George is a family man, in hate with his wife and father to two children he could happily live without. He lives in the suburbs of London, on a road which he memorably describes as ‘A line of semi-detached torture-chambers where the little five-to-ten-pound-a-weekers quake and shiver, every one of them with the boss twisting his tail and the wife riding him like the nightmare and the kids sucking his blood like leeches.’
The opening of the book thus sets the scene for the reader. George is appalled by the times he is living in, choking on them. Eating a revolting fish-flavoured frankfurter inspires him to sum up his feelings thus: ‘It gave me the feeling that I’d just bitten into the modern world and discovered what it was really made of. Everything slick and streamlined, everything made out of something else… Rotten fish in a rubber skin.’ George’s only hope and joy lies in his possession of the princely sum of seventeen pounds, won on the horses, and kept secret
from his wife, as he tries to decide how to spend it.
Orwell’s prose is electric in this section of the book. There is so much disgust for the pre-war world here that one has to wonder whether the words were written in bile rather than ink. Whether describing the slavery of a mortgage, or the tyranny of petty shop floor managers, Orwell hits his mark with deadly accuracy. In these early chapters are clearly visible the beginnings of the train of thought that would ultimately lead to ‘1984’.
In parenthesis, it is interesting that Orwell’s sympathy when he considers the evils of modernism seems to lie entirely with the middle classes.

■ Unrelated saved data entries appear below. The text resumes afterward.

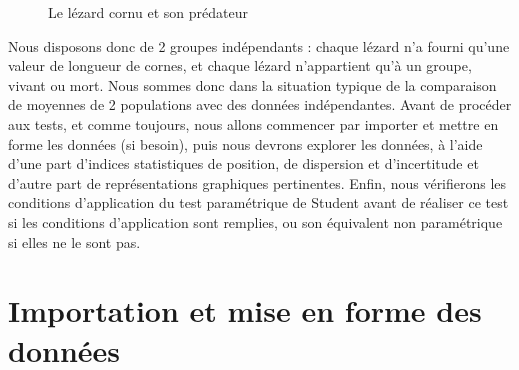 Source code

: \documentclass[
  a4paper,
  DIV=11,
  numbers=noendperiod,
  oneside]{scrreprt}
\begin{document}
\begin{figure}
\begin{minipage}[t]{0.33\linewidth}
{\centering 


}

\end{minipage}%

\caption{\label{fig-HornedLizards}Le lézard cornu et son prédateur}

\end{figure}

Nous disposons donc de 2 groupes indépendants : chaque lézard n'a fourni
qu'une valeur de longueur de cornes, et chaque lézard n'appartient qu'à
un groupe, vivant ou mort. Nous sommes donc dans la situation typique de
la comparaison de moyennes de 2 populations avec des données
indépendantes. Avant de procéder aux tests, et comme toujours, nous
allons commencer par importer et mettre en forme les données (si
besoin), puis nous devrons explorer les données, à l'aide d'une part
d'indices statistiques de position, de dispersion et d'incertitude et
d'autre part de représentations graphiques pertinentes. Enfin, nous
vérifierons les conditions d'application du test paramétrique de Student
avant de réaliser ce test si les conditions d'application sont remplies,
ou son équivalent non paramétrique si elles ne le sont pas.

\hypertarget{importation-et-mise-en-forme-des-donnuxe9es-2}{%
\section{Importation et mise en forme des
données}\label{importation-et-mise-en-forme-des-donnuxe9es-2}}
\end{document}
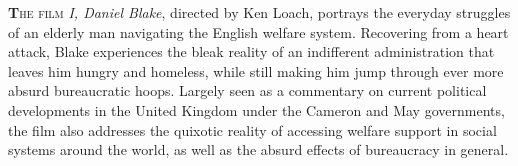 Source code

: 
\lettrine[lines=2]{\bfseries\color{black}T}{he film} \textit{I, Daniel Blake}, directed by Ken Loach, portrays the everyday struggles of an elderly man navigating the English welfare system. Recovering from a heart attack, Blake experiences the bleak reality of an indifferent administration that leaves him hungry and homeless, while still making him jump through ever more absurd bureaucratic hoops. Largely seen as a commentary on current political developments in the United Kingdom under the Cameron and May governments, the film also addresses the quixotic reality of accessing welfare support in social systems around the world, as well as the absurd effects of bureaucracy in general.
\par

He writes: ‘There’s a lot of rot talked about the suffering of the working class. I’m not so sorry for the proles myself. Did you ever know of a navvy who lay awake thinking about the sack?’ As in ‘1984’, the author seems to be thinking of the poorer classes as a vast herd of cows, contentedly chewing the cud, never having the imagination to see the bleakness of their lives. It’s certainly a harsh judgement, and perhaps a surprising one, when one considers Orwell’s experiences on the bread line as a 'plongeur' in Paris, as described in ‘Down and Out in Paris and London’. However, I recall a line from that book where Orwell says of his desperate circumstances: ‘One talks so often of going to the dogs. And here are the dogs, and you are among them, and you can bear it. It takes off a lot of anxiety’. For Orwell, the physical hardships of the poor are lesser evils than what he sees as the hopelessness of the middle class. Having never been to the dogs I can’t truly say if I agree or not, but I don’t think I do.
Inevitably, from his sickness with the present, George Bowling seeks escape in nostalgic reflection. A newspaper headline propels his mind back into the past as he remembers his childhood i
n the town of Lower Binfield. Orwell’s pen suddenly runs out of venom, and colour an warmth flow into the world of the past he describes. Part one of the book ends as George muses ‘Is it gone forever? I’m not certain. But I tell you it was a good world to live in. I belong to it. So do you.’
In the following chapters Orwell describes the world Bowling comes from. I don’t know how much of this section of the book is autobiographical, I suspect not that much of it, as what I know of Orwell’s life does not tally with the reminiscences of George Bowling. However, the result is never less than believable. And while the author is more renowned for the savage satire of his later books, he manages to paint a picture of the past that seems nostalgic, but without succumbing to the temptation to give soft focus and rose tint.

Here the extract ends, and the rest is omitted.